Baraldi: Nanterre determinate anche per capire chi vuole restare a Bologna, e chi no

Il dirigente della Virtus Segafredo Bologna parla anche di impianti: Il PalaDozza non rispetta i paramenti della più importante competizione europea. E l’Unipol è ormai un contenitore di spettacoli

Serata fondamentale quella che attende la Virtus Segafredo Bologna , chiamata a ribaltare Nanterre per conquistare le Final Four di Champions League .

Così Luca Baraldi a Stadio: «Abbiamo il nostro pubblico e dobbiamo riscattare la prestazione indecorosa di Sassari.
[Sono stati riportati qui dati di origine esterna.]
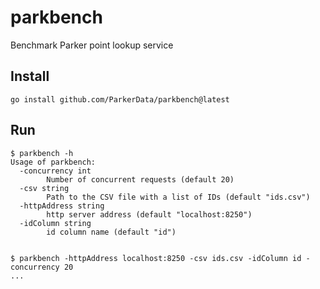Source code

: # parkbench
Benchmark Parker point lookup service

## Install

```shell
go install github.com/ParkerData/parkbench@latest
```

## Run

```shell
$ parkbench -h
Usage of parkbench:
  -concurrency int
    	Number of concurrent requests (default 20)
  -csv string
    	Path to the CSV file with a list of IDs (default "ids.csv")
  -httpAddress string
    	http server address (default "localhost:8250")
  -idColumn string
    	id column name (default "id")


$ parkbench -httpAddress localhost:8250 -csv ids.csv -idColumn id -concurrency 20
...

```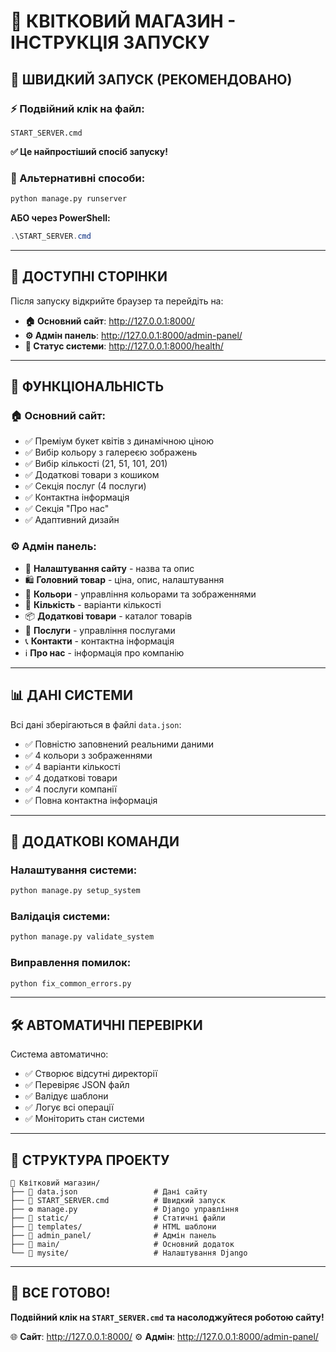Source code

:# 🌸 КВІТКОВИЙ МАГАЗИН - ІНСТРУКЦІЯ ЗАПУСКУ

## 🚀 ШВИДКИЙ ЗАПУСК (РЕКОМЕНДОВАНО)

### ⚡ Подвійний клік на файл:
```
START_SERVER.cmd
```

**✅ Це найпростіший спосіб запуску!**

### 🔧 Альтернативні способи:

```cmd
python manage.py runserver
```

**АБО через PowerShell:**

```powershell
.\START_SERVER.cmd
```

---

## 📱 ДОСТУПНІ СТОРІНКИ

Після запуску відкрийте браузер та перейдіть на:

- **🏠 Основний сайт**: http://127.0.0.1:8000/
- **⚙️ Адмін панель**: http://127.0.0.1:8000/admin-panel/
- **💚 Статус системи**: http://127.0.0.1:8000/health/

---

## 🎯 ФУНКЦІОНАЛЬНІСТЬ

### 🏠 **Основний сайт**:
- ✅ Преміум букет квітів з динамічною ціною
- ✅ Вибір кольору з галереєю зображень  
- ✅ Вибір кількості (21, 51, 101, 201)
- ✅ Додаткові товари з кошиком
- ✅ Секція послуг (4 послуги)
- ✅ Контактна інформація
- ✅ Секція "Про нас"
- ✅ Адаптивний дизайн

### ⚙️ **Адмін панель**:
- 🔧 **Налаштування сайту** - назва та опис
- 🛍️ **Головний товар** - ціна, опис, налаштування
- 🎨 **Кольори** - управління кольорами та зображеннями
- 🔢 **Кількість** - варіанти кількості
- 📦 **Додаткові товари** - каталог товарів
- 🔔 **Послуги** - управління послугами
- 📞 **Контакти** - контактна інформація
- ℹ️ **Про нас** - інформація про компанію

---

## 📊 ДАНІ СИСТЕМИ

Всі дані зберігаються в файлі `data.json`:
- ✅ Повністю заповнений реальними даними
- ✅ 4 кольори з зображеннями
- ✅ 4 варіанти кількості
- ✅ 4 додаткові товари
- ✅ 4 послуги компанії
- ✅ Повна контактна інформація

---

## 🔧 ДОДАТКОВІ КОМАНДИ

### Налаштування системи:
```cmd
python manage.py setup_system
```

### Валідація системи:
```cmd
python manage.py validate_system
```

### Виправлення помилок:
```cmd
python fix_common_errors.py
```

---

## 🛠️ АВТОМАТИЧНІ ПЕРЕВІРКИ

Система автоматично:
- ✅ Створює відсутні директорії
- ✅ Перевіряє JSON файл
- ✅ Валідує шаблони
- ✅ Логує всі операції
- ✅ Моніторить стан системи

---

## 📁 СТРУКТУРА ПРОЕКТУ

```
🌸 Квітковий магазин/
├── 📄 data.json                 # Дані сайту
├── 🚀 START_SERVER.cmd          # Швидкий запуск
├── ⚙️ manage.py                 # Django управління
├── 📂 static/                   # Статичні файли
├── 📂 templates/                # HTML шаблони
├── 📂 admin_panel/              # Адмін панель
├── 📂 main/                     # Основний додаток
└── 📂 mysite/                   # Налаштування Django
```

---

## 🎉 ВСЕ ГОТОВО!

**Подвійний клік на `START_SERVER.cmd` та насолоджуйтеся роботою сайту!**

🌐 **Сайт**: http://127.0.0.1:8000/
⚙️ **Адмін**: http://127.0.0.1:8000/admin-panel/
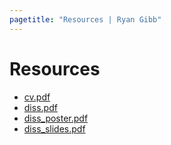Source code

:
 ```yaml
---
pagetitle: "Resources | Ryan Gibb"
---
```


# Resources

- [cv.pdf](cv.pdf)
- [diss.pdf](diss.pdf)
- [diss_poster.pdf](diss_poster.pdf)
- [diss_slides.pdf](diss_slides.pdf)
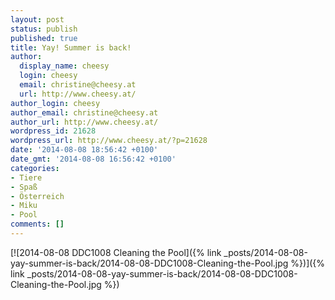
 ```yaml
---
layout: post
status: publish
published: true
title: Yay! Summer is back!
author:
  display_name: cheesy
  login: cheesy
  email: christine@cheesy.at
  url: http://www.cheesy.at/
author_login: cheesy
author_email: christine@cheesy.at
author_url: http://www.cheesy.at/
wordpress_id: 21628
wordpress_url: http://www.cheesy.at/?p=21628
date: '2014-08-08 18:56:42 +0100'
date_gmt: '2014-08-08 16:56:42 +0100'
categories:
- Tiere
- Spaß
- Österreich
- Miku
- Pool
comments: []
---
```

[![2014-08-08 DDC1008 Cleaning the Pool]({% link _posts/2014-08-08-yay-summer-is-back/2014-08-08-DDC1008-Cleaning-the-Pool.jpg %})]({% link _posts/2014-08-08-yay-summer-is-back/2014-08-08-DDC1008-Cleaning-the-Pool.jpg %})
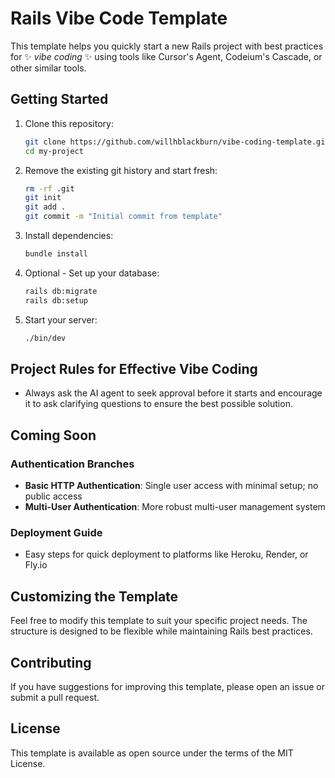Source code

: # Rails Vibe Code Template

This template helps you quickly start a new Rails project with best practices for ✨ *vibe coding* ✨ using tools like Cursor's Agent, Codeium's Cascade, or other similar tools.

## Getting Started

1. Clone this repository:

   ```bash
   git clone https://github.com/willhblackburn/vibe-coding-template.git my-project
   cd my-project
   ```

2. Remove the existing git history and start fresh:

   ```bash
   rm -rf .git
   git init
   git add .
   git commit -m "Initial commit from template"
   ```

3. Install dependencies:

   ```bash
   bundle install
   ```

4. Optional - Set up your database:

   ```bash
   rails db:migrate
   rails db:setup
   ```

5. Start your server:

   ```bash
   ./bin/dev
   ```

## Project Rules for Effective Vibe Coding

- Always ask the AI agent to seek approval before it starts and encourage it to ask clarifying questions to ensure the best possible solution.

## Coming Soon

### Authentication Branches

- **Basic HTTP Authentication**: Single user access with minimal setup; no public access
- **Multi-User Authentication**: More robust multi-user management system

### Deployment Guide

- Easy steps for quick deployment to platforms like Heroku, Render, or Fly.io

## Customizing the Template

Feel free to modify this template to suit your specific project needs. The structure is designed to be flexible while maintaining Rails best practices.

## Contributing

If you have suggestions for improving this template, please open an issue or submit a pull request.

## License

This template is available as open source under the terms of the MIT License.
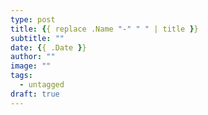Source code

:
 ```yaml
---
type: post
title: {{ replace .Name "-" " " | title }}
subtitle: ""
date: {{ .Date }}
author: ""
image: ""
tags:
  - untagged
draft: true
---
```

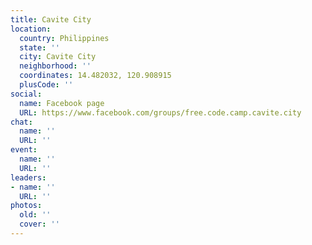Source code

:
 ```yaml
---
title: Cavite City
location:
  country: Philippines
  state: ''
  city: Cavite City
  neighborhood: ''
  coordinates: 14.482032, 120.908915
  plusCode: ''
social:
  name: Facebook page
  URL: https://www.facebook.com/groups/free.code.camp.cavite.city
chat:
  name: ''
  URL: ''
event:
  name: ''
  URL: ''
leaders:
- name: ''
  URL: ''
photos:
  old: ''
  cover: ''
---
```

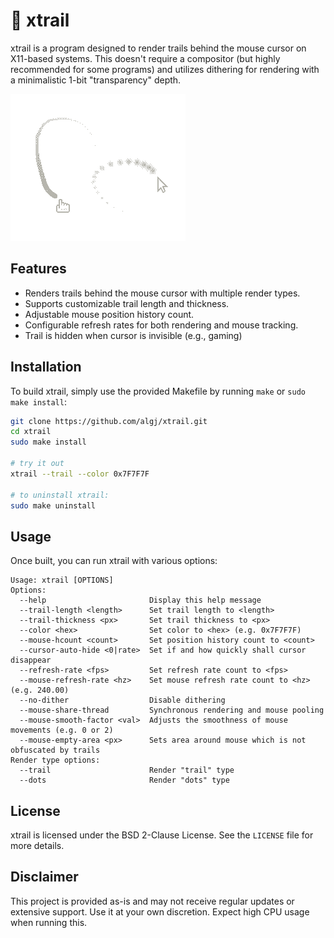 # 💫 xtrail

xtrail is a program designed to render trails behind the mouse cursor on X11-based systems. This doesn't require a compositor (but highly recommended for some programs) and utilizes dithering for rendering with a minimalistic 1-bit "transparency" depth.

![Preview of both trails](example.gif)

## Features

- Renders trails behind the mouse cursor with multiple render types.
- Supports customizable trail length and thickness.
- Adjustable mouse position history count.
- Configurable refresh rates for both rendering and mouse tracking.
- Trail is hidden when cursor is invisible (e.g., gaming)

## Installation

To build xtrail, simply use the provided Makefile by running `make` or `sudo make install`:
```sh
git clone https://github.com/algj/xtrail.git
cd xtrail
sudo make install

# try it out
xtrail --trail --color 0x7F7F7F

# to uninstall xtrail:
sudo make uninstall
```

## Usage

Once built, you can run xtrail with various options:

```
Usage: xtrail [OPTIONS]
Options:
  --help                       Display this help message
  --trail-length <length>      Set trail length to <length>
  --trail-thickness <px>       Set trail thickness to <px>
  --color <hex>                Set color to <hex> (e.g. 0x7F7F7F)
  --mouse-hcount <count>       Set position history count to <count>
  --cursor-auto-hide <0|rate>  Set if and how quickly shall cursor disappear
  --refresh-rate <fps>         Set refresh rate count to <fps>
  --mouse-refresh-rate <hz>    Set mouse refresh rate count to <hz> (e.g. 240.00)
  --no-dither                  Disable dithering
  --mouse-share-thread         Synchronous rendering and mouse pooling
  --mouse-smooth-factor <val>  Adjusts the smoothness of mouse movements (e.g. 0 or 2)
  --mouse-empty-area <px>      Sets area around mouse which is not obfuscated by trails
Render type options:
  --trail                      Render "trail" type
  --dots                       Render "dots" type
```

## License

xtrail is licensed under the BSD 2-Clause License. See the `LICENSE` file for more details.

## Disclaimer

This project is provided as-is and may not receive regular updates or extensive support. Use it at your own discretion. Expect high CPU usage when running this.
Se i giocatori hanno a cuore la Virtus, è il momento di dimostrarlo. Contro Sassari non tutti avevano voglia di lottare. E’ determinante anche per capire chi può restare e chi no, tanti devono dimostrare di meritare il rinnovo».

Il futuro si chiama EuroLeague, ma per ora è un sogno: «Il PalaDozza non rispetta i paramenti della più importante competizione europea. E l’Unipol è ormai un contenitore di spettacoli. E già con il prossimo derby di campionato saremo costretti a scontentare migliaia di persone. CI vuole un grande dibattito tra istituzioni e imprenditori».